Redakcja Programów Katolickich

Ks. Piotr Skarga i moda na dobroczynność…

Ostatnia aktualizacja: 08.01.2012 11:00
Co najmniej od listopada żyjemy nieustannie dobrą modą na działalność charytatywną.
Audio
Portret Piotra Skargi anonimowego autora
Portret Piotra Skargi anonimowego autoraFoto: Maciej Szczepańczyk/ Wikipedia/CC

Adwentowe, ekumeniczne Wigilijne Dzieło Pomocy Dzieciom pukało do serc ze znakiem wigilijnej świecy, banki żywności, żywiołowa Świąteczna Paczka, maratończycy spod znaku św. Mikołaja z kwestą na ubogich, przedwczorajsze korowody Trzech Króli i inne działania uwalniały kapitał dobroczynności. Do tego apele w mediach o wsparcie konkretnych rodzin, dzieci, którym los zgotował cierpienia i choroby, a pomoc państwowa nie jest w stanie lub nie chce temu zaradzić. Wreszcie dzisiejszy głośny 20 finał Orkiestry Jurka Owsiaka. Listę dobroczynnych działań można by wydłużać w nieskończoność, a na pewno nie chodziłoby przy tym o konkurencyjne zestawienia, kto zebrał więcej i dlaczego…

Wielkoduszność reakcji na apele o społeczną solidarność jest wspaniałą cechą społeczeństwa, lecz jednocześnie narastające potrzeby pomocy rodzą pytania o linię polityki państwa, które w artykule 20. Konstytucji deklaruje uznanie za podstawę ustroju społeczną gospodarkę rynkową, opartą o solidarność, dialog i współpracę partnerów społecznych. Odnosi się zaś wrażenie, że pojęcie społecznej gospodarki rynkowej znikło z pola debaty publicznej i nie ma wpływu na wrażliwość strategów rozwoju polityki gospodarczej i społecznej.
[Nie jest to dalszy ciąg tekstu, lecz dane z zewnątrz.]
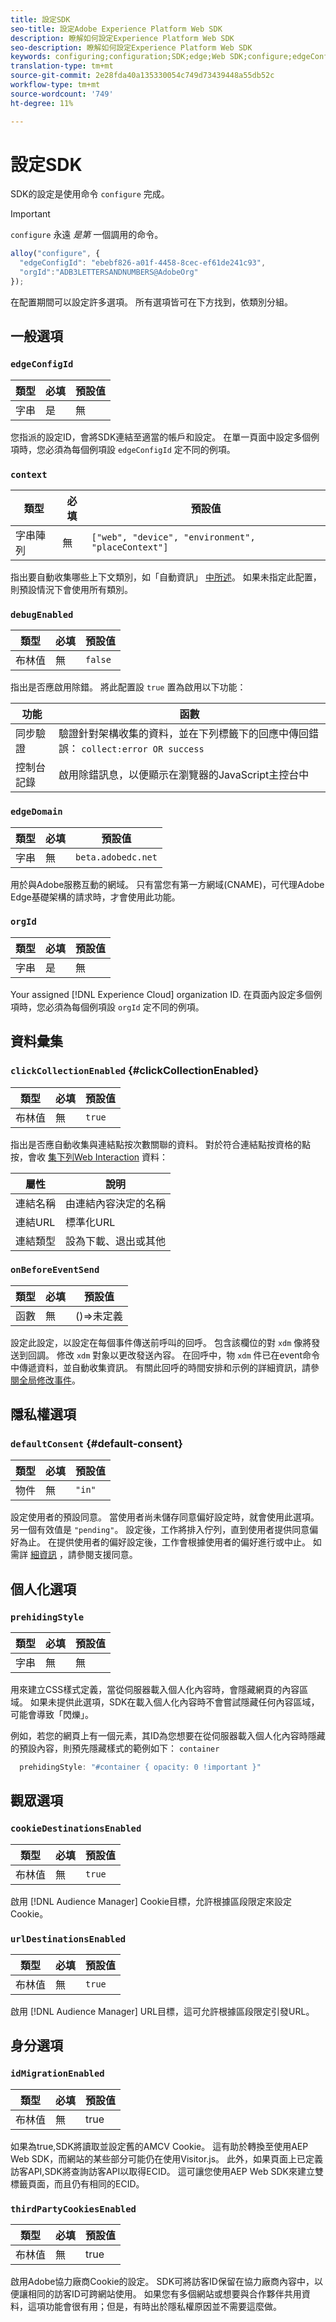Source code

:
 ```yaml
---
title: 設定SDK
seo-title: 設定Adobe Experience Platform Web SDK
description: 瞭解如何設定Experience Platform Web SDK
seo-description: 瞭解如何設定Experience Platform Web SDK
keywords: configuring;configuration;SDK;edge;Web SDK;configure;edgeConfigId;context;web;device;environment;placeContext;debugEnabled;edgeDomain;orgId;clickCollectionEnabled;onBeforeEventSend;defaultConsent;web sdk settings;prehidingStyle;opacity;cookieDestinationsEnabled;urlDestinationsEnabled;idMigrationEnabled;thirdPartyCookiesEnabled;
translation-type: tm+mt
source-git-commit: 2e28fda40a135330054c749d73439448a55db52c
workflow-type: tm+mt
source-wordcount: '749'
ht-degree: 11%

---
```



# 設定SDK

SDK的設定是使用命令 `configure` 完成。

>[!IMPORTANT]
>
>`configure` 永遠 *是第* 一個調用的命令。

```javascript
alloy("configure", {
  "edgeConfigId": "ebebf826-a01f-4458-8cec-ef61de241c93",
  "orgId":"ADB3LETTERSANDNUMBERS@AdobeOrg"
});
```

在配置期間可以設定許多選項。 所有選項皆可在下方找到，依類別分組。

## 一般選項

### `edgeConfigId`

| **類型** | **必填** | **預設值** |
| -------- | ------------ | ----------------- |
| 字串 | 是 | 無 |

您指派的設定ID，會將SDK連結至適當的帳戶和設定。  在單一頁面中設定多個例項時，您必須為每個例項設 `edgeConfigId` 定不同的例項。

### `context`

| **類型** | **必填** | **預設值** |
| ---------------- | ------------ | -------------------------------------------------- |
| 字串陣列 | 無 | `["web", "device", "environment", "placeContext"]` |

指出要自動收集哪些上下文類別，如「自動資訊」 [中所述](../data-collection/automatic-information.md)。  如果未指定此配置，則預設情況下會使用所有類別。

### `debugEnabled`

| **類型** | **必填** | **預設值** |
| -------- | ------------ | ----------------- |
| 布林值 | 無 | `false` |

指出是否應啟用除錯。 將此配置設 `true` 置為啟用以下功能：

| **功能** | **函數** |
| ---------------------- | ------------------ |
| 同步驗證 | 驗證針對架構收集的資料，並在下列標籤下的回應中傳回錯誤： `collect:error OR success` |
| 控制台記錄 | 啟用除錯訊息，以便顯示在瀏覽器的JavaScript主控台中 |

### `edgeDomain`

| **類型** | **必填** | **預設值** |
| -------- | ------------ | ------------------ |
| 字串 | 無 | `beta.adobedc.net` |

用於與Adobe服務互動的網域。 只有當您有第一方網域(CNAME)，可代理Adobe Edge基礎架構的請求時，才會使用此功能。

### `orgId`

| **類型** | **必填** | **預設值** |
| -------- | ------------ | ----------------- |
| 字串 | 是 | 無 |

Your assigned [!DNL Experience Cloud] organization ID.  在頁面內設定多個例項時，您必須為每個例項設 `orgId` 定不同的例項。

## 資料彙集

### `clickCollectionEnabled` {#clickCollectionEnabled}

| **類型** | **必填** | **預設值** |
| -------- | ------------ | ----------------- |
| 布林值 | 無 | `true` |

指出是否應自動收集與連結點按次數關聯的資料。 對於符合連結點按資格的點按，會收 [集下列Web Interaction](https://github.com/adobe/xdm/blob/master/docs/reference/datatypes/webinteraction.schema.md) 資料：

| **屬性** | **說明** |
| ------------ | ----------------------------------- |
| 連結名稱 | 由連結內容決定的名稱 |
| 連結URL | 標準化URL |
| 連結類型 | 設為下載、退出或其他 |

### `onBeforeEventSend`

| **類型** | **必填** | **預設值** |
| -------- | ------------ | ----------------- |
| 函數 | 無 | ()=>未定義 |

設定此設定，以設定在每個事件傳送前呼叫的回呼。  包含該欄位的對 `xdm` 像將發送到回調。  修改 `xdm` 對象以更改發送內容。  在回呼中，物 `xdm` 件已在event命令中傳遞資料，並自動收集資訊。  有關此回呼的時間安排和示例的詳細資訊，請參 [閱全局修改事件](tracking-events.md#modifying-events-globally)。

## 隱私權選項

### `defaultConsent` {#default-consent}

| **類型** | **必填** | **預設值** |
| -------- | ------------ | ----------------- |
| 物件 | 無 | `"in"` |

設定使用者的預設同意。 當使用者尚未儲存同意偏好設定時，就會使用此選項。 另一個有效值是 `"pending"`。 設定後，工作將排入佇列，直到使用者提供同意偏好為止。 在提供使用者的偏好設定後，工作會根據使用者的偏好進行或中止。 如需詳 [細資訊](../consent/supporting-consent.md) ，請參閱支援同意。

## 個人化選項

### `prehidingStyle`

| **類型** | **必填** | **預設值** |
| -------- | ------------ | ----------------- |
| 字串 | 無 | 無 |

用來建立CSS樣式定義，當從伺服器載入個人化內容時，會隱藏網頁的內容區域。 如果未提供此選項，SDK在載入個人化內容時不會嘗試隱藏任何內容區域，可能會導致「閃爍」。

例如，若您的網頁上有一個元素，其ID為您想要在從伺服器載入個人化內容時隱藏的預設內容，則預先隱藏樣式的範例如下： `container`

```javascript
  prehidingStyle: "#container { opacity: 0 !important }"
```

## 觀眾選項

### `cookieDestinationsEnabled`

| **類型** | **必填** | **預設值** |
| -------- | ------------ | ----------------- |
| 布林值 | 無 | `true` |

啟用 [!DNL Audience Manager] Cookie目標，允許根據區段限定來設定Cookie。

### `urlDestinationsEnabled`

| **類型** | **必填** | **預設值** |
| -------- | ------------ | ----------------- |
| 布林值 | 無 | `true` |

啟用 [!DNL Audience Manager] URL目標，這可允許根據區段限定引發URL。

## 身分選項

### `idMigrationEnabled`

| **類型** | **必填** | **預設值** |
| -------- | ------------ | ----------------- |
| 布林值 | 無 | true |

如果為true,SDK將讀取並設定舊的AMCV Cookie。 這有助於轉換至使用AEP Web SDK，而網站的某些部分可能仍在使用Visitor.js。 此外，如果頁面上已定義訪客API,SDK將查詢訪客API以取得ECID。 這可讓您使用AEP Web SDK來建立雙標籤頁面，而且仍有相同的ECID。

### `thirdPartyCookiesEnabled`

| **類型** | **必填** | **預設值** |
| -------- | ------------ | ----------------- |
| 布林值 | 無 | true |

啟用Adobe協力廠商Cookie的設定。 SDK可將訪客ID保留在協力廠商內容中，以便讓相同的訪客ID可跨網站使用。 如果您有多個網站或想要與合作夥伴共用資料，這項功能會很有用；但是，有時出於隱私權原因並不需要這麼做。
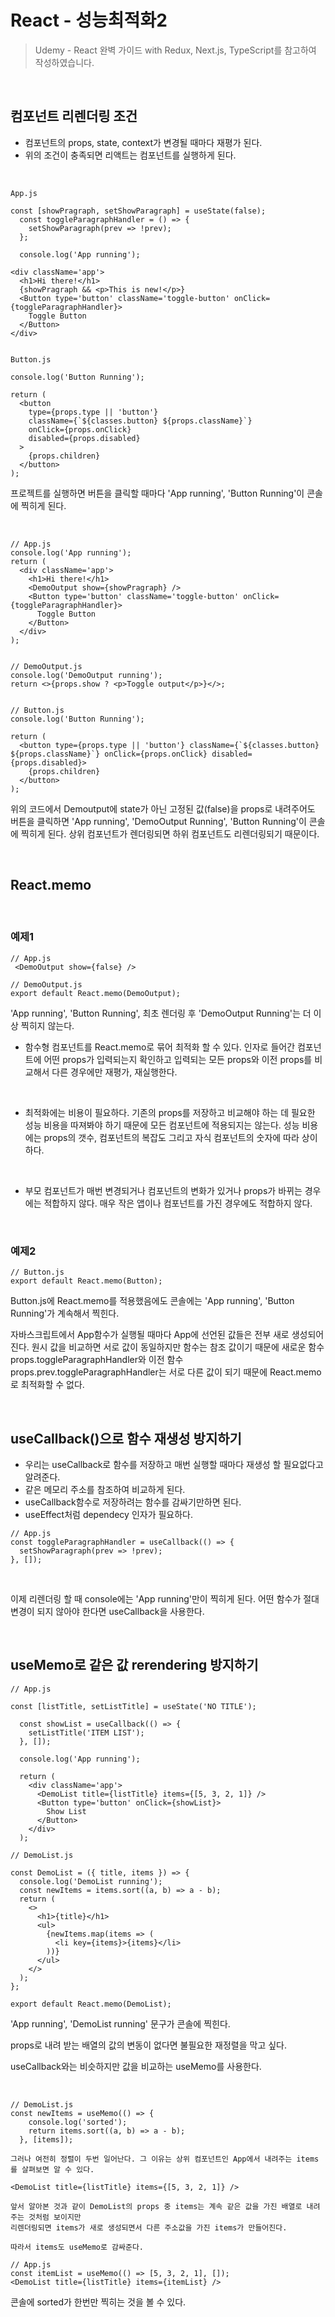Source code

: # React - 성능최적화2

> Udemy - React 완벽 가이드 with Redux, Next.js, TypeScript를 참고하여 작성하였습니다.

<br>

## 컴포넌트 리렌더링 조건

- 컴포넌트의 props, state, context가 변경될 때마다 재평가 된다.
- 위의 조건이 충족되면 리액트는 컴포넌트를 실행하게 된다.

<br>

```
App.js

const [showPragraph, setShowParagraph] = useState(false);
  const toggleParagraphHandler = () => {
    setShowParagraph(prev => !prev);
  };

  console.log('App running');

<div className='app'>
  <h1>Hi there!</h1>
  {showPragraph && <p>This is new!</p>}
  <Button type='button' className='toggle-button' onClick={toggleParagraphHandler}>
    Toggle Button
  </Button>
</div>


Button.js

console.log('Button Running');

return (
  <button
    type={props.type || 'button'}
    className={`${classes.button} ${props.className}`}
    onClick={props.onClick}
    disabled={props.disabled}
  >
    {props.children}
  </button>
);
```

프로젝트를 실행하면 버튼을 클릭할 때마다 'App running', 'Button Running'이 콘솔에 찍히게 된다.

<br>

```
// App.js
console.log('App running');
return (
  <div className='app'>
    <h1>Hi there!</h1>
    <DemoOutput show={showPragraph} />
    <Button type='button' className='toggle-button' onClick={toggleParagraphHandler}>
      Toggle Button
    </Button>
  </div>
);


// DemoOutput.js
console.log('DemoOutput running');
return <>{props.show ? <p>Toggle output</p>}</>;


// Button.js
console.log('Button Running');

return (
  <button type={props.type || 'button'} className={`${classes.button} ${props.className}`} onClick={props.onClick} disabled={props.disabled}>
    {props.children}
  </button>
);
```

위의 코드에서 Demoutput에 state가 아닌 고정된 값(false)을 props로 내려주어도 버튼을 클릭하면 'App running', 'DemoOutput Running', 'Button Running'이 콘솔에 찍히게 된다. 상위 컴포넌트가 렌더링되면 하위 컴포넌트도 리렌더링되기 때문이다.

<br>

## React.memo

<br>

### 예제1

```
// App.js
 <DemoOutput show={false} />

// DemoOutput.js
export default React.memo(DemoOutput);
```

'App running', 'Button Running', 최초 렌더링 후 'DemoOutput Running'는 더 이상 찍히지 않는다.

- 함수형 컴포넌트를 React.memo로 묶어 최적화 할 수 있다.
  인자로 들어간 컴포넌트에 어떤 props가 입력되는지 확인하고 입력되는 모든 props와 이전 props를 비교해서 다른 경우에만 재평가, 재실행한다.

<br>

- 최적화에는 비용이 필요하다. 기존의 props를 저장하고 비교해야 하는 데 필요한 성능 비용을 따져봐야 하기 때문에 모든 컴포넌트에 적용되지는 않는다.
  성능 비용에는 props의 갯수, 컴포넌트의 복잡도 그리고 자식 컴포넌트의 숫자에 따라 상이하다.

<br>

- 부모 컴포넌트가 매번 변경되거나 컴포넌트의 변화가 있거나 props가 바뀌는 경우에는 적합하지 않다.
  매우 작은 앱이나 컴포넌트를 가진 경우에도 적합하지 않다.

<br>

### 예제2

```
// Button.js
export default React.memo(Button);
```

Button.js에 React.memo를 적용했음에도 콘솔에는 'App running', 'Button Running'가 계속해서 찍힌다.

자바스크립트에서 App함수가 실행될 때마다 App에 선언된 값들은 전부 새로 생성되어진다. 원시 값을 비교하면 서로 값이 동일하지만 함수는 참조 값이기 때문에 새로운 함수 props.toggleParagraphHandler와 이전 함수 props.prev.toggleParagraphHandler는 서로 다른 값이 되기 때문에 React.memo로 최적화할 수 없다.

<br>

## useCallback()으로 함수 재생성 방지하기

- 우리는 useCallback로 함수를 저장하고 매번 실행할 때마다 재생성 할 필요없다고 알려준다.
- 같은 메모리 주소를 참조하여 비교하게 된다.
- useCallback함수로 저장하려는 함수를 감싸기만하면 된다.
- useEffect처럼 dependecy 인자가 필요하다.
  <br>

```
// App.js
const toggleParagraphHandler = useCallback(() => {
  setShowParagraph(prev => !prev);
}, []);
```

<br>

이제 리렌더링 할 때 console에는 'App running'만이 찍히게 된다.
어떤 함수가 절대 변경이 되지 않아야 한다면 useCallback을 사용한다.

<br>

## useMemo로 같은 값 rerendering 방지하기

```
// App.js

const [listTitle, setListTitle] = useState('NO TITLE');

  const showList = useCallback(() => {
    setListTitle('ITEM LIST');
  }, []);

  console.log('App running');

  return (
    <div className='app'>
      <DemoList title={listTitle} items={[5, 3, 2, 1]} />
      <Button type='button' onClick={showList}>
        Show List
      </Button>
    </div>
  );

// DemoList.js

const DemoList = ({ title, items }) => {
  console.log('DemoList running');
  const newItems = items.sort((a, b) => a - b);
  return (
    <>
      <h1>{title}</h1>
      <ul>
        {newItems.map(items => (
          <li key={items}>{items}</li>
        ))}
      </ul>
    </>
  );
};

export default React.memo(DemoList);
```

'App running', 'DemoList running' 문구가 콘솔에 찍힌다.

props로 내려 받는 배열의 값의 변동이 없다면 불필요한 재정렬을 막고 싶다.

useCallback와는 비슷하지만 값을 비교하는 useMemo를 사용한다.

<br>

```
// DemoList.js
const newItems = useMemo(() => {
    console.log('sorted');
    return items.sort((a, b) => a - b);
  }, [items]);

그러나 여전히 정렬이 두번 일어난다. 그 이유는 상위 컴포넌트인 App에서 내려주는 items를 살펴보면 알 수 있다.

<DemoList title={listTitle} items={[5, 3, 2, 1]} />

앞서 알아본 것과 같이 DemoList의 props 중 items는 계속 같은 값을 가진 배열로 내려주는 것처럼 보이지만
리렌더링되면 items가 새로 생성되면서 다른 주소값을 가진 items가 만들어진다.

따라서 items도 useMemo로 감싸준다.

// App.js
const itemList = useMemo(() => [5, 3, 2, 1], []);
<DemoList title={listTitle} items={itemList} />
```

콘솔에 sorted가 한번만 찍히는 것을 볼 수 있다.
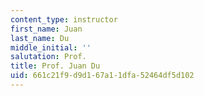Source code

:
 ```yaml
---
content_type: instructor
first_name: Juan
last_name: Du
middle_initial: ''
salutation: Prof.
title: Prof. Juan Du
uid: 661c21f9-d9d1-67a1-1dfa-52464df5d102
---
```

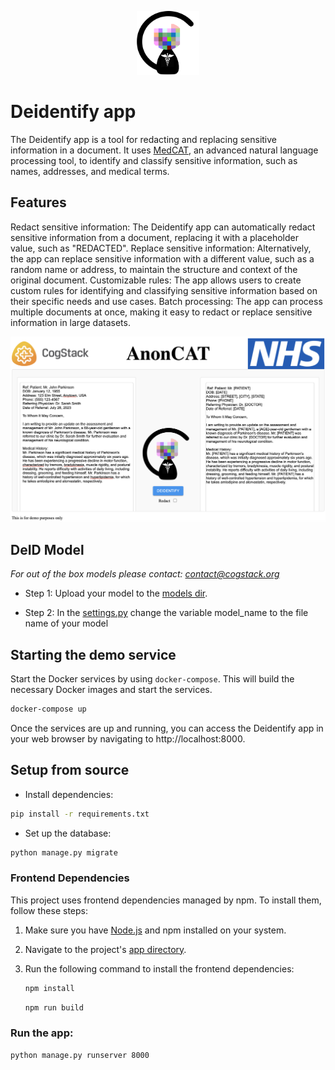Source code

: <p align="center">
  <img src="anoncat/deidentify_app/static/media/deidcat.png" alt="AnonCAT logo" width="100">
</p>

# Deidentify app

The Deidentify app is a tool for redacting and replacing sensitive information in a document. It uses [MedCAT](https://github.com/CogStack/MedCAT), an advanced natural language processing tool, to identify and classify sensitive information, such as names, addresses, and medical terms.

## Features
Redact sensitive information: The Deidentify app can automatically redact sensitive information from a document, replacing it with a placeholder value, such as "REDACTED".
Replace sensitive information: Alternatively, the app can replace sensitive information with a different value, such as a random name or address, to maintain the structure and context of the original document.
Customizable rules: The app allows users to create custom rules for identifying and classifying sensitive information based on their specific needs and use cases.
Batch processing: The app can process multiple documents at once, making it easy to redact or replace sensitive information in large datasets.

<p align="center">
  <img src="anoncat/deidentify_app/static/media/screenshot_deid_app.png" alt="AnonCAT Screenshot" width="auto">
</p>


## DeID Model
 *For out of the box models please contact: contact@cogstack.org*

- Step 1: Upload your model to the [models dir](anoncat/deidentify_app/models).

- Step 2: In the [settings.py](anoncat/api/settings.py) change the variable model_name to the file name of your model


## Starting the demo service

Start the Docker services by using `docker-compose`. This will build the necessary Docker images and start the services.
```bash
docker-compose up
```

Once the services are up and running, you can access the Deidentify app in your web browser by navigating to http://localhost:8000.

## Setup from source

- Install dependencies:
```bash
pip install -r requirements.txt
```

- Set up the database:
 ```bash
 python manage.py migrate
 ```

### Frontend Dependencies

This project uses frontend dependencies managed by npm. To install them, follow these steps:

1. Make sure you have [Node.js](https://nodejs.org/) and npm installed on your system.
2. Navigate to the project's [app directory](anoncat/deidentify_app). 
3. Run the following command to install the frontend dependencies:

   ```bash
   npm install
    ```
    ```bash
   npm run build
   ```

### Run the app:
```bash
python manage.py runserver 8000
```
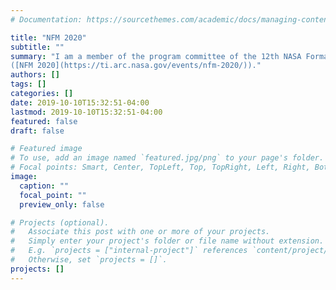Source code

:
 ```yaml
---
# Documentation: https://sourcethemes.com/academic/docs/managing-content/

title: "NFM 2020"
subtitle: ""
summary: "I am a member of the program committee of the 12th NASA Formal Methods Symposium
([NFM 2020](https://ti.arc.nasa.gov/events/nfm-2020/))."
authors: []
tags: []
categories: []
date: 2019-10-10T15:32:51-04:00
lastmod: 2019-10-10T15:32:51-04:00
featured: false
draft: false

# Featured image
# To use, add an image named `featured.jpg/png` to your page's folder.
# Focal points: Smart, Center, TopLeft, Top, TopRight, Left, Right, BottomLeft, Bottom, BottomRight.
image:
  caption: ""
  focal_point: ""
  preview_only: false

# Projects (optional).
#   Associate this post with one or more of your projects.
#   Simply enter your project's folder or file name without extension.
#   E.g. `projects = ["internal-project"]` references `content/project/deep-learning/index.md`.
#   Otherwise, set `projects = []`.
projects: []
---
```

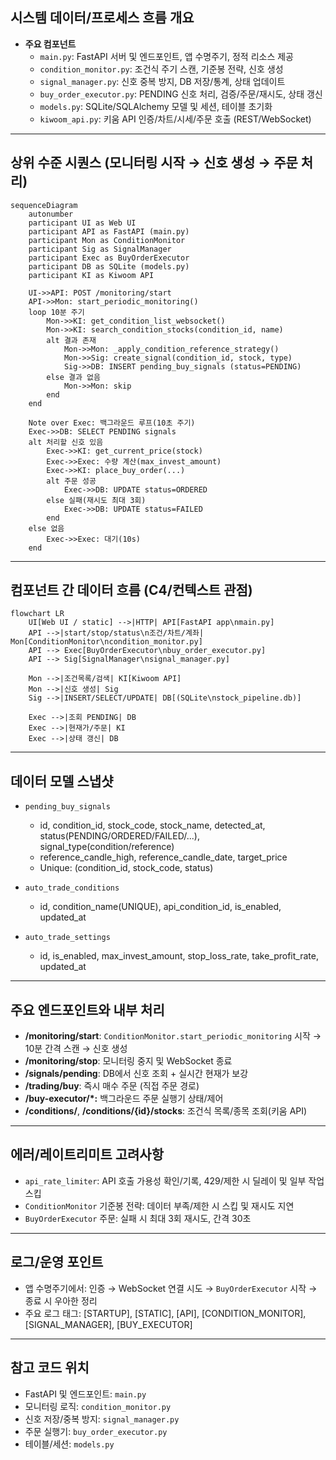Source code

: ## 시스템 데이터/프로세스 흐름 개요

- **주요 컴포넌트**
  - `main.py`: FastAPI 서버 및 엔드포인트, 앱 수명주기, 정적 리소스 제공
  - `condition_monitor.py`: 조건식 주기 스캔, 기준봉 전략, 신호 생성
  - `signal_manager.py`: 신호 중복 방지, DB 저장/통계, 상태 업데이트
  - `buy_order_executor.py`: PENDING 신호 처리, 검증/주문/재시도, 상태 갱신
  - `models.py`: SQLite/SQLAlchemy 모델 및 세션, 테이블 초기화
  - `kiwoom_api.py`: 키움 API 인증/차트/시세/주문 호출 (REST/WebSocket)

---

## 상위 수준 시퀀스 (모니터링 시작 → 신호 생성 → 주문 처리)

```mermaid
sequenceDiagram
    autonumber
    participant UI as Web UI
    participant API as FastAPI (main.py)
    participant Mon as ConditionMonitor
    participant Sig as SignalManager
    participant Exec as BuyOrderExecutor
    participant DB as SQLite (models.py)
    participant KI as Kiwoom API

    UI->>API: POST /monitoring/start
    API->>Mon: start_periodic_monitoring()
    loop 10분 주기
        Mon->>KI: get_condition_list_websocket()
        Mon->>KI: search_condition_stocks(condition_id, name)
        alt 결과 존재
            Mon->>Mon: _apply_condition_reference_strategy()
            Mon->>Sig: create_signal(condition_id, stock, type)
            Sig->>DB: INSERT pending_buy_signals (status=PENDING)
        else 결과 없음
            Mon->>Mon: skip
        end
    end

    Note over Exec: 백그라운드 루프(10초 주기)
    Exec->>DB: SELECT PENDING signals
    alt 처리할 신호 있음
        Exec->>KI: get_current_price(stock)
        Exec->>Exec: 수량 계산(max_invest_amount)
        Exec->>KI: place_buy_order(...)
        alt 주문 성공
            Exec->>DB: UPDATE status=ORDERED
        else 실패(재시도 최대 3회)
            Exec->>DB: UPDATE status=FAILED
        end
    else 없음
        Exec->>Exec: 대기(10s)
    end
```

---

## 컴포넌트 간 데이터 흐름 (C4/컨텍스트 관점)

```mermaid
flowchart LR
    UI[Web UI / static] -->|HTTP| API[FastAPI app\nmain.py]
    API -->|start/stop/status\n조건/차트/계좌| Mon[ConditionMonitor\ncondition_monitor.py]
    API --> Exec[BuyOrderExecutor\nbuy_order_executor.py]
    API --> Sig[SignalManager\nsignal_manager.py]

    Mon -->|조건목록/검색| KI[Kiwoom API]
    Mon -->|신호 생성| Sig
    Sig -->|INSERT/SELECT/UPDATE| DB[(SQLite\nstock_pipeline.db)]

    Exec -->|조회 PENDING| DB
    Exec -->|현재가/주문| KI
    Exec -->|상태 갱신| DB
```

---

## 데이터 모델 스냅샷

- `pending_buy_signals`
  - id, condition_id, stock_code, stock_name, detected_at, status(PENDING/ORDERED/FAILED/...), signal_type(condition/reference)
  - reference_candle_high, reference_candle_date, target_price
  - Unique: (condition_id, stock_code, status)

- `auto_trade_conditions`
  - id, condition_name(UNIQUE), api_condition_id, is_enabled, updated_at

- `auto_trade_settings`
  - id, is_enabled, max_invest_amount, stop_loss_rate, take_profit_rate, updated_at

---

## 주요 엔드포인트와 내부 처리

- **/monitoring/start**: `ConditionMonitor.start_periodic_monitoring` 시작 → 10분 간격 스캔 → 신호 생성
- **/monitoring/stop**: 모니터링 중지 및 WebSocket 종료
- **/signals/pending**: DB에서 신호 조회 + 실시간 현재가 보강
- **/trading/buy**: 즉시 매수 주문 (직접 주문 경로)
- **/buy-executor/*:** 백그라운드 주문 실행기 상태/제어
- **/conditions/**, **/conditions/{id}/stocks**: 조건식 목록/종목 조회(키움 API)

---

## 에러/레이트리미트 고려사항

- `api_rate_limiter`: API 호출 가용성 확인/기록, 429/제한 시 딜레이 및 일부 작업 스킵
- `ConditionMonitor` 기준봉 전략: 데이터 부족/제한 시 스킵 및 재시도 지연
- `BuyOrderExecutor` 주문: 실패 시 최대 3회 재시도, 간격 30초

---

## 로그/운영 포인트

- 앱 수명주기에서: 인증 → WebSocket 연결 시도 → `BuyOrderExecutor` 시작 → 종료 시 우아한 정리
- 주요 로그 태그: [STARTUP], [STATIC], [API], [CONDITION_MONITOR], [SIGNAL_MANAGER], [BUY_EXECUTOR]

---

## 참고 코드 위치

- FastAPI 및 엔드포인트: `main.py`
- 모니터링 로직: `condition_monitor.py`
- 신호 저장/중복 방지: `signal_manager.py`
- 주문 실행기: `buy_order_executor.py`
- 테이블/세션: `models.py`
Rok obecny uchwałą sejmową jest Rokiem Ks. Piotra Skargi. Wybitny kaznodzieja, mąż stanu, polemista, teolog, stosunkowo mało znany jest jako animator dzieł charytatywnych. Portal internetowy skargapiotr.pl dokumentuje ten fragment jego życiorysu. W 1584 r. ks. Skarga, mianowany superiorem domu zakonnego św. Barbary w Krakowie, prawie natychmiast po przybyciu tam z Wilna założył Bractwo Miłosierdzia. Potrafił zainteresować możnych losem najuboższych, wykorzystywał w tym celu swoją pozycję, a miłosierdzie stawiał na czele wszystkich cnót. Wielokrotnie mówił o tym w kazaniach. Celem Bractwa Miłosierdzia było nie tylko wspomaganie nędzarzy, „robaczków ziemskich”, jak ich nazywał Skarga, ale i wychowywanie społeczeństwa w poczuciu obowiązku pełnienia miłosierdzia. Fundusze, powstałe z jałmużny i składek, wzrastały dzięki fundacjom zamożnych członków i sympatyków. Do Bractwa należeli król Zygmunt III Waza i jego dworzanie magnaci, bogate mieszczaństwo. Monarcha zezwolił zakładać Bractwo w całej Rzeczpospolitej. Kierowane przez jezuitów, podlegało jednocześnie jurysdykcji biskupa. Statut powoływał do życia bank pobożny, który Bractwo miało prowadzić w tym celu, aby ze swego kapitału udzielać bezprocentowej pożyczki. Była to instytucja o charakterze kredytowym, mająca służyć zubożałej ludności jako ochrona przed wyzyskiem ze strony lichwiarzy. Banki takie udzielały krótkoterminowych pożyczek na okres jednego roku. Pierwszy bank pobożny w Polsce, zwany także „komorą potrzebnych”, powstał w marcu 1587 r. Wzorem były podobne instytucje, które Skarga poznał we Włoszech, w państwie kościelnym.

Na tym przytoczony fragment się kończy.